Work instruction: For the entries below, the result should be an exact transcription of the lines from the one with "and CI configuration." up to and including the one with "opportunity to confirm", and only those.
::::::::
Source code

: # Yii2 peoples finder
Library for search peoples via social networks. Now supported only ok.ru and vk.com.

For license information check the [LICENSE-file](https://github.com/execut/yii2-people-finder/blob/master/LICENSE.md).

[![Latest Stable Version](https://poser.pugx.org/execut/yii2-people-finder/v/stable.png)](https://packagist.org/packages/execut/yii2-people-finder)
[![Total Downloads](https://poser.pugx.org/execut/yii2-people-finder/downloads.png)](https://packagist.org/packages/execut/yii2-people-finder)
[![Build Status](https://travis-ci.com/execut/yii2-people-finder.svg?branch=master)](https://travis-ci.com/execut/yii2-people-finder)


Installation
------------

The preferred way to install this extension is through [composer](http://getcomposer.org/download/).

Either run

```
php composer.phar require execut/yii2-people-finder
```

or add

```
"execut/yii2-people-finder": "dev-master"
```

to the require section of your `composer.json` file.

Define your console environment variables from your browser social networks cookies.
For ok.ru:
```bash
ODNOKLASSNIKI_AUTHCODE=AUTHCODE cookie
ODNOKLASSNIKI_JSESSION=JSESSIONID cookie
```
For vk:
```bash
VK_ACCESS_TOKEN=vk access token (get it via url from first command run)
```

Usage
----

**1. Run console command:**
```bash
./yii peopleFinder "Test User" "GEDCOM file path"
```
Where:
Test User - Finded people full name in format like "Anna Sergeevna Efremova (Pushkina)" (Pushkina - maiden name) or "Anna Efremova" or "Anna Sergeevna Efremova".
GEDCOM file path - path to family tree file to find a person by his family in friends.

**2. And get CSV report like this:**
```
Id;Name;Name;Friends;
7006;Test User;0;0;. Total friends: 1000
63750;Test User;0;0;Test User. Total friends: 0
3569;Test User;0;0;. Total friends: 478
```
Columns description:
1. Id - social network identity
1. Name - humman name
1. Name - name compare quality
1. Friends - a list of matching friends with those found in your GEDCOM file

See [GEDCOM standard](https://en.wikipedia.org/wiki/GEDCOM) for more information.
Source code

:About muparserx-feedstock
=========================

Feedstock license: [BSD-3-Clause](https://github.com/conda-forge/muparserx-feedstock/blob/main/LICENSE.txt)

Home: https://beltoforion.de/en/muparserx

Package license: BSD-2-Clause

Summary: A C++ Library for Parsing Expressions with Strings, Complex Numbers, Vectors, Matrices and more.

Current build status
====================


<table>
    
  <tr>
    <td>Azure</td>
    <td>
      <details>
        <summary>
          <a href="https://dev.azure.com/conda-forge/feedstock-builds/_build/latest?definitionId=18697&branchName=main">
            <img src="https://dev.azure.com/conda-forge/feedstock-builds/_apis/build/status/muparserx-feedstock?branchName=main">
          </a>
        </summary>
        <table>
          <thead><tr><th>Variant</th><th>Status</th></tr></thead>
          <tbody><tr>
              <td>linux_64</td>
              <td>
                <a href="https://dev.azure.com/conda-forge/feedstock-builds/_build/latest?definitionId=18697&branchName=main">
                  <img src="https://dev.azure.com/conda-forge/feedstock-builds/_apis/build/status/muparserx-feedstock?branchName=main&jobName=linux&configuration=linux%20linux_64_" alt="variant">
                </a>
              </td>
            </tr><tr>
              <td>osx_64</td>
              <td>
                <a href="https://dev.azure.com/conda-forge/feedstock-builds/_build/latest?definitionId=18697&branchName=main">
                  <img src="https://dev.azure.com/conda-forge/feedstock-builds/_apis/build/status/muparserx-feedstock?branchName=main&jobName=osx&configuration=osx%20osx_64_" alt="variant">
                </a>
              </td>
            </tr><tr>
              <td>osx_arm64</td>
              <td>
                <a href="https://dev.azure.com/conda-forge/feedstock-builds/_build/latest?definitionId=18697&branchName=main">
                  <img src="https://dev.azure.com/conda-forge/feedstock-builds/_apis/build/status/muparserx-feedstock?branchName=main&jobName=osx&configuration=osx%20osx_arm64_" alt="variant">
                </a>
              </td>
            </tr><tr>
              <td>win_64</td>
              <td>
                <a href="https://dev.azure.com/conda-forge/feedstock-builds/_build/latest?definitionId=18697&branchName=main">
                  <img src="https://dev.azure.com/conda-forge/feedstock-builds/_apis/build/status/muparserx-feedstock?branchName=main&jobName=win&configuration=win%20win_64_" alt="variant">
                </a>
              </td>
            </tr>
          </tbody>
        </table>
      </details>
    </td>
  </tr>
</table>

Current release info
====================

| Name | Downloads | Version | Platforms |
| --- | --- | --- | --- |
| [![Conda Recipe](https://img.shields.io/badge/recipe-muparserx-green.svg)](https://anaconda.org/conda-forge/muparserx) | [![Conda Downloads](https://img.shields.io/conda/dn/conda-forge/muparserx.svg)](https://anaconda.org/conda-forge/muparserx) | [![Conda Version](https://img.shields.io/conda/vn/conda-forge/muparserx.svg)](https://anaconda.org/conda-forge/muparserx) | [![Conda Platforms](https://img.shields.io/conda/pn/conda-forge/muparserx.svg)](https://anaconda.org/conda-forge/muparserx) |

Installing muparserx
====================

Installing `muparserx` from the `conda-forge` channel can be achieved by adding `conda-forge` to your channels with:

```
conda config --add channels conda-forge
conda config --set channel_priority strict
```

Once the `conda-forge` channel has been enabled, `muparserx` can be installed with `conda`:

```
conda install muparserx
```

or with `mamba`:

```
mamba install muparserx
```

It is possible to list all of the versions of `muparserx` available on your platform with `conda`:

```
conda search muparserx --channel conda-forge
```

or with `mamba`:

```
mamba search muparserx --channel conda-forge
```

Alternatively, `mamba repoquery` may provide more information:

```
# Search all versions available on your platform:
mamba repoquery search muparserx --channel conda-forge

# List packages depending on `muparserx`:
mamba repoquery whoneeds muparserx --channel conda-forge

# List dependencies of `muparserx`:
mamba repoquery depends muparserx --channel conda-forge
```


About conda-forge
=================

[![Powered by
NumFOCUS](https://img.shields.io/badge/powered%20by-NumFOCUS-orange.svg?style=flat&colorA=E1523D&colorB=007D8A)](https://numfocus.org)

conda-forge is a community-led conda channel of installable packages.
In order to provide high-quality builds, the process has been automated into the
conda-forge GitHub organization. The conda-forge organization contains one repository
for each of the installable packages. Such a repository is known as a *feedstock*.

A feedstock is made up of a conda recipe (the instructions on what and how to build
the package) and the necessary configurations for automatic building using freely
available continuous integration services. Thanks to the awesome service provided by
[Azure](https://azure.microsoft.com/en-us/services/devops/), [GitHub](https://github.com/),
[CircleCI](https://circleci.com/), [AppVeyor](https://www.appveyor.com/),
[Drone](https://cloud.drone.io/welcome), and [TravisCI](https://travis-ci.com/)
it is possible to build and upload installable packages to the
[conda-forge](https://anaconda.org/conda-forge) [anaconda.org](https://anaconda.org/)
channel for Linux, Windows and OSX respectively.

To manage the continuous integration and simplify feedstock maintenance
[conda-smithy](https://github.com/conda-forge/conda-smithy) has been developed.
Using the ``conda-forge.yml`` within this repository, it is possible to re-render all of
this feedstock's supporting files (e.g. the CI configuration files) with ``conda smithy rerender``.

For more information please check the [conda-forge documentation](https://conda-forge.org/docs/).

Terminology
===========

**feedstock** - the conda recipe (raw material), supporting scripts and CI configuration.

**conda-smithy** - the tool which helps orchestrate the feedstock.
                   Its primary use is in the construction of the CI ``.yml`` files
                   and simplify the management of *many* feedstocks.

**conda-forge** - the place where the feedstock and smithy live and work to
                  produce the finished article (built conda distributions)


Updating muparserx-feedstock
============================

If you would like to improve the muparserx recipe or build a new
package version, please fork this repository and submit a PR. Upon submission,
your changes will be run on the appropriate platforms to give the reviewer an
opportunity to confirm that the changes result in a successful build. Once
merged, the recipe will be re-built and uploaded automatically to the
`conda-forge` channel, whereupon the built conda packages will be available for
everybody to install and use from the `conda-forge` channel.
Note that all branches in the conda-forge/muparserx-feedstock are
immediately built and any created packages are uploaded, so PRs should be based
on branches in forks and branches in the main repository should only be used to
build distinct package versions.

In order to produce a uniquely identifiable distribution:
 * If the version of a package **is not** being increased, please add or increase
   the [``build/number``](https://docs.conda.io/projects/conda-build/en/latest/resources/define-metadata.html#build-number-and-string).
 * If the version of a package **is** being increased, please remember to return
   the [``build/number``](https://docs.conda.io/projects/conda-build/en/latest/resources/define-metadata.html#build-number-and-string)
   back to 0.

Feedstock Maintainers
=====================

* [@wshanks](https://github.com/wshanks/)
::::::::
Solution to this exercise:
**feedstock** - the conda recipe (raw material), supporting scripts and CI configuration.

**conda-smithy** - the tool which helps orchestrate the feedstock.
                   Its primary use is in the construction of the CI ``.yml`` files
                   and simplify the management of *many* feedstocks.

**conda-forge** - the place where the feedstock and smithy live and work to
                  produce the finished article (built conda distributions)


Updating muparserx-feedstock
============================

If you would like to improve the muparserx recipe or build a new
package version, please fork this repository and submit a PR. Upon submission,
your changes will be run on the appropriate platforms to give the reviewer an
opportunity to confirm that the changes result in a successful build. Once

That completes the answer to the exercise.